# Pergola advice, Attached or Free Standing



## DanPonjican (Mar 26, 2015)

I need advice. I am wanting to build a fairly large pergola off the back of my house. It will be about 18 foot wide and stretch out past the back of the house approximately 14 feet. My dilemma is do I attach it to the house with a register board or do I make it free standing right up against the house. My house siding is a brick veneer so one of the challenges I have is how would I attach the register board to the brick. Also, would that be secure and strong enough to support the pergola if I attached the pergola using a register board attached to the brick veneer.

The reason why I want the pergola right up against the house is I would like to put some corrugated covering on top of the first six feet or so of the pergola so I can have the back patio door be under a cove case I want to be out there during the cover in case I want to be out there during the rain.

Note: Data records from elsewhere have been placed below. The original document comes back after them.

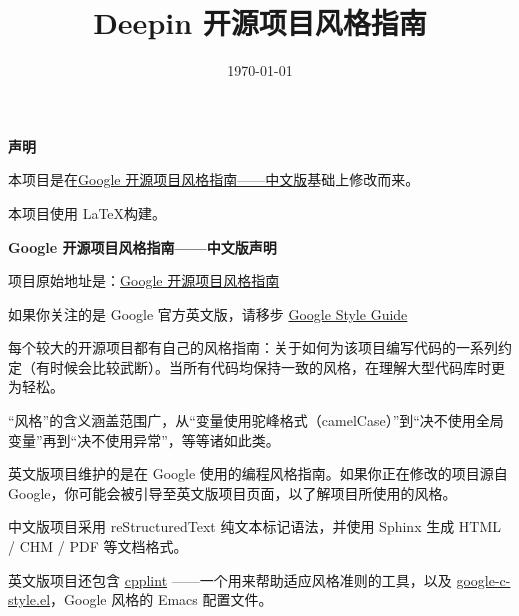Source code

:\documentclass[UTF8,a4paper,oneside]{ctexbook}
\title{Deepin 开源项目风格指南}
\date{\today}
\begin{document}
\maketitle

\textbf{声明}

本项目是在\href{https://github.com/zh-google-styleguide/zh-google-styleguide}{Google 开源项目风格指南——中文版}基础上修改而来。

本项目使用 \LaTeX 构建。

\textbf{Google 开源项目风格指南——中文版声明}

项目原始地址是：\href{https://github.com/zh-google-styleguide/zh-google-styleguide}{Google 开源项目风格指南}

如果你关注的是 Google 官方英文版，请移步 \href{https://github.com/google/styleguide}{Google Style Guide}

每个较大的开源项目都有自己的风格指南：关于如何为该项目编写代码的一系列约定（有时候会比较武断）。当所有代码均保持一致的风格，在理解大型代码库时更为轻松。

“风格”的含义涵盖范围广，从“变量使用驼峰格式（camelCase）”到“决不使用全局变量”再到“决不使用异常”，等等诸如此类。

英文版项目维护的是在 Google 使用的编程风格指南。如果你正在修改的项目源自 Google，你可能会被引导至英文版项目页面，以了解项目所使用的风格。

中文版项目采用 reStructuredText 纯文本标记语法，并使用 Sphinx 生成 HTML / CHM / PDF 等文档格式。

英文版项目还包含 \href{https://github.com/google/styleguide/tree/gh-pages/cpplint}{cpplint} ——一个用来帮助适应风格准则的工具，以及 \href{https://raw.githubusercontent.com/google/styleguide/gh-pages/google-c-style.el}{google-c-style.el}，Google 风格的 Emacs 配置文件。


\end{document}
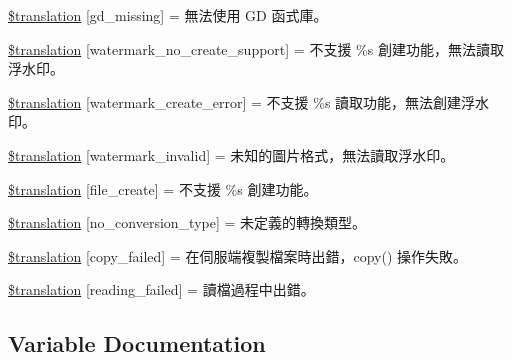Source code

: \begin{DoxyCompactItemize}
\item 
\hyperlink{class_8upload_8zh___t_w_8php_a7f3dfcc0db4bbc0f2e7210c439798e56}{\$translation} \mbox{[}\textquotesingle{}gd\+\_\+missing\textquotesingle{}\mbox{]} = \textquotesingle{}無法使用 G\+D 函式庫。\textquotesingle{}
\item 
\hyperlink{class_8upload_8zh___t_w_8php_a82d5853430ab72dc1f9799ec36144cc6}{\$translation} \mbox{[}\textquotesingle{}watermark\+\_\+no\+\_\+create\+\_\+support\textquotesingle{}\mbox{]} = \textquotesingle{}不支援 \%s 創建功能，無法讀取浮水印。\textquotesingle{}
\item 
\hyperlink{class_8upload_8zh___t_w_8php_aabca0b65dadbc6184415c16375f284ca}{\$translation} \mbox{[}\textquotesingle{}watermark\+\_\+create\+\_\+error\textquotesingle{}\mbox{]} = \textquotesingle{}不支援 \%s 讀取功能，無法創建浮水印。\textquotesingle{}
\item 
\hyperlink{class_8upload_8zh___t_w_8php_ac336e7a5701e47ba4a05e9e498a3cc44}{\$translation} \mbox{[}\textquotesingle{}watermark\+\_\+invalid\textquotesingle{}\mbox{]} = \textquotesingle{}未知的圖片格式，無法讀取浮水印。\textquotesingle{}
\item 
\hyperlink{class_8upload_8zh___t_w_8php_a1ecb4673e4fb69e06b3f20b65cecf30a}{\$translation} \mbox{[}\textquotesingle{}file\+\_\+create\textquotesingle{}\mbox{]} = \textquotesingle{}不支援 \%s 創建功能。\textquotesingle{}
\item 
\hyperlink{class_8upload_8zh___t_w_8php_a4712d7ec28e9a7f17eb3338af2358363}{\$translation} \mbox{[}\textquotesingle{}no\+\_\+conversion\+\_\+type\textquotesingle{}\mbox{]} = \textquotesingle{}未定義的轉換類型。\textquotesingle{}
\item 
\hyperlink{class_8upload_8zh___t_w_8php_a783c9358bcf54a054545b50098bc679b}{\$translation} \mbox{[}\textquotesingle{}copy\+\_\+failed\textquotesingle{}\mbox{]} = \textquotesingle{}在伺服端複製檔案時出錯，copy() 操作失敗。\textquotesingle{}
\item 
\hyperlink{class_8upload_8zh___t_w_8php_a01bea14c9fd5f353f62db44beabfcd42}{\$translation} \mbox{[}\textquotesingle{}reading\+\_\+failed\textquotesingle{}\mbox{]} = \textquotesingle{}讀檔過程中出錯。\textquotesingle{}
\end{DoxyCompactItemize}


\subsection{Variable Documentation}
\hypertarget{class_8upload_8zh___t_w_8php_a1f198d410fecc3871ebdd468d343a5e3}{}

I would love to hear some advice and input from people who have experience in this area. Thanks in advance for your advice.


----------



## nealtw (Mar 26, 2015)

You will want to get thru the brick so you can attach the framing of the house. Can you post a few photos of the house.


----------



## DanPonjican (Mar 26, 2015)

How would I be able to locate studs through the brick? I attached a picture of where the pergola would be. It would stretch from the patio door clear across the three windows.


----------



## johnv713 (Mar 26, 2015)

I'm not a pro but I think you could use anchor for the brick. The ones used in cement.


----------



## nealtw (Mar 26, 2015)

johnv713 said:


> I'm not a pro but I think you could use anchor for the brick. The ones used in cement.



Brick is not strong enough for wind loads.


----------



## nealtw (Mar 26, 2015)

DanPonjican said:


> How would I be able to locate studs through the brick? I attached a picture of where the pergola would be. It would stretch from the patio door clear across the three windows.

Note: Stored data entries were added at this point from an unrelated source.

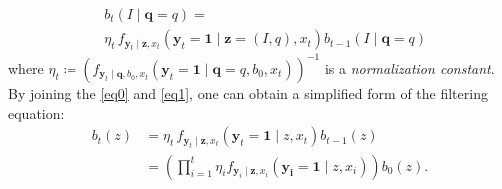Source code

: \documentclass[letterpaper, 10 pt, conference]{ieeeconf}
\newcommand{\Ram}[1]{{\normalsize{\textbf{({\color{green}Ram:\ }#1)}}}}
\begin{document}
\begin{align}
&b_{t}(I \mid \bm{q} = q)= \nonumber \\
&\eta_t\,
f_{\bm{y}_{t} \mid
	\bm{z},{x}_{t}}\left(
\bm{y}_{t} = \bm{1} \mid
\bm{z}=(I,q),{x}_{t}\right)
b_{t-1}(I \mid \bm{q} = q)
\label{eq1}
\end{align}
where 
$
\eta_{t} \coloneqq \left(
f_{\bm{y}_{t} \mid
	\bm{q},
	b_0,
	{x}_{t}	
}\left(
\bm{y}_{t}=\bm{1} \mid
\bm{q}=q,b_0,
{x}_{t}
\right)
\right)^{-1}
$ is a \emph{normalization constant}. 
%
By joining the \eqref{eq0} and \eqref{eq1}, one can obtain a simplified form of the filtering equation:
\begin{align*}
b_t(z) &=
\eta_t\,
f_{\bm{y}_{t} \mid
	\bm{z},{x}_{t}}\left(
\bm{y}_{t} = \bm{1} \mid
z,{x}_{t}\right)
b_{t-1}(z) \nonumber\\
&=\left(\prod_{i=1}^t
\eta_i
f_{\bm{y}_{i} \mid
	\bm{z},{x}_{i}}\left(
\bm{y_{i}}=\bm{1} \mid
z,{x}_{i}\right) \right)
b_0(z).
\end{align*}
\end{document}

Drill thru the brick and lag bolt to the framing, I would aim for the headers above the door and windows or the floor joist just above ceiling height.
If you are going to cover the first few feet, how are you going to get a pitch and what about flashing to the wall?


----------



## DanPonjican (Mar 26, 2015)

I was just going to do a very small pitch (maybe 1 ft). I was thinking of using flashing between the corrugated cover and the brick. 

The room behind that was is 18 foot ceilings so there isn't a floor joist to lag into unfortunately. Maybe the door frame?


----------



## nealtw (Mar 26, 2015)

There should be header over the door and window but that will have to be proved Or you go into the wall from the inside and add structure to bolt to.
[ame]https://www.youtube.com/watch?v=_sAP8FZhhDk[/ame]


----------



## kok328 (Mar 26, 2015)

something to consider, in my state if you attach it to the house
1 you need a permit
2 it will increase your property taxes.


----------



## slownsteady (Mar 26, 2015)

you can treat the pergola and the rain protection as two separate projects to give yourself more options.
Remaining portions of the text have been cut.